Use of the word “means” (or “step”) in a claim with functional language creates a rebuttable presumption that the claim limitation is to be treated in accordance with 35 U.S.C. 112(f) or pre-AIA  35 U.S.C. 112, sixth paragraph. The presumption that the claim limitation is interpreted under 35 U.S.C. 112(f) or pre-AIA  35 U.S.C. 112, sixth paragraph, is rebutted when the claim limitation recites sufficient structure, material, or acts to entirely perform the recited function.  
Absence of the word “means” (or “step”) in a claim creates a rebuttable presumption that the claim limitation is not to be treated in accordance with 35 U.S.C. 112(f) or pre-AIA  35 U.S.C. 112, sixth paragraph. The presumption that the claim limitation is not interpreted under 35 U.S.C. 112(f) or pre-AIA  35 U.S.C. 112, sixth paragraph, is rebutted when the claim limitation recites function without reciting sufficient structure, material or acts to entirely perform the recited function.  
Claim limitations in this application that use the word “means” (or “step”) are being interpreted under 35 U.S.C. 112(f) or pre-AIA  35 U.S.C. 112, sixth paragraph, except as otherwise indicated in an Office action.
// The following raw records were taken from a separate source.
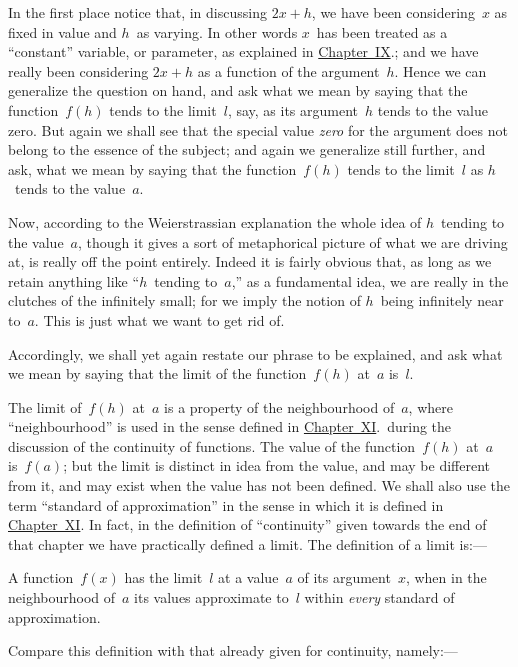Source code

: \documentclass[12pt,leqno]{book}[2005/09/16]
\newcommand{\Chg}[2]{#2}
\newcommand{\ChapRef}[2][Chapter]{\hyperref[chapter:#2]{\Chg{#1}{Chapter}~#2}}
\newcommand{\PageSep}[1]{\ignorespaces}
\begin{document}
In the first place notice that, in discussing
$2x + h$, we have been considering~$x$ as fixed in
value and $h$~as varying. In other words $x$~has
been treated as a ``constant'' variable,
or parameter, as explained in \ChapRef{IX}.;
and we have really been considering $2x + h$ as
a function of the argument~$h$. Hence we can
generalize the question on hand, and ask
what we mean by saying that the function~$f(h)$
tends to the limit~$l$, say, as its argument~$h$
tends to the value zero. But again we shall
see that the special value \emph{zero} for the argument
does not belong to the essence of the subject;
and again we generalize still further, and ask,
what we mean by saying that the function~$f(h)$
tends to the limit~$l$ as $h$~tends to the value~$a$.

Now, according to the Weierstrassian explanation
the whole idea of $h$~tending to the
value~$a$, though it gives a sort of metaphorical
picture of what we are driving at, is really off
the point entirely. Indeed it is fairly obvious
\PageSep{229}
that, as long as we retain anything like ``$h$~tending
to~$a$,'' as a fundamental idea, we are
really in the clutches of the infinitely small;
for we imply the notion of $h$~being infinitely
near to~$a$. This is just what we want to get
rid of.

Accordingly, we shall yet again restate our
phrase to be explained, and ask what we
mean by saying that the limit of the function~$f(h)$
at~$a$ is~$l$.

The limit of~$f(h)$ at~$a$ is a property of the
%
neighbourhood of~$a$, where ``neighbourhood''
is used in the sense defined in \ChapRef{XI}.\
during the discussion of the continuity of
functions. The value of the function~$f(h)$ at~$a$
is~$f(a)$; but the limit is distinct in idea
from the value, and may be different from
it, and may exist when the value has not
been defined. We shall also use the term
``standard of approximation'' in the sense
in which it is defined in \ChapRef{XI}. In
fact, in the definition of ``continuity'' given
towards the end of that chapter we have
practically defined a limit. The definition of
a limit is:---

A function~$f(x)$ has the limit~$l$ at a value~$a$
of its argument~$x$, when in the neighbourhood
of~$a$ its values approximate to~$l$ within
\emph{every} standard of approximation.

Compare this definition with that already
given for continuity, namely:---
\PageSep{230}
\end{document}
Conversely, claim limitations in this application that do not use the word “means” (or “step”) are not being interpreted under 35 U.S.C. 112(f) or pre-AIA  35 U.S.C. 112, sixth paragraph, except as otherwise indicated in an Office action.
Because this/these claim limitation(s) is/are being interpreted under 35 U.S.C. 112(f) or pre-AIA  35 U.S.C. 112, sixth paragraph, it/they is/are being interpreted to cover the corresponding structure described in the specification as performing the claimed function, and equivalents thereof. 
 	If applicant does not intend to have this/these limitation(s) interpreted under 35 U.S.C. 112(f) or pre-AIA  35 U.S.C. 112, sixth paragraph, applicant may:  (1) amend the claim limitation(s) to avoid it/them being interpreted under 35 U.S.C. 112(f) or pre-AIA  35 U.S.C. 112, sixth paragraph (e.g., by reciting sufficient structure to perform the claimed function); or (2) present a sufficient showing that the claim limitation(s) recite(s) sufficient structure to perform the claimed function so as to avoid it/them being interpreted under 35 U.S.C. 112(f) or pre-AIA  35 U.S.C. 112, sixth paragraph. 
Claim Rejections - 35 USC § 103
The following is a quotation of 35 U.S.C. 103 which forms the basis for all obviousness rejections set forth in this Office action:
A patent for a claimed invention may not be obtained, notwithstanding that the claimed invention is not identically disclosed as set forth in section 102 of this title, if the differences between the claimed invention and the prior art are such that the claimed invention as a whole would have been obvious before the effective filing date of the claimed invention to a person having ordinary skill in the art to which the claimed invention pertains.  Patentability shall not be negated by the manner in which the invention was made.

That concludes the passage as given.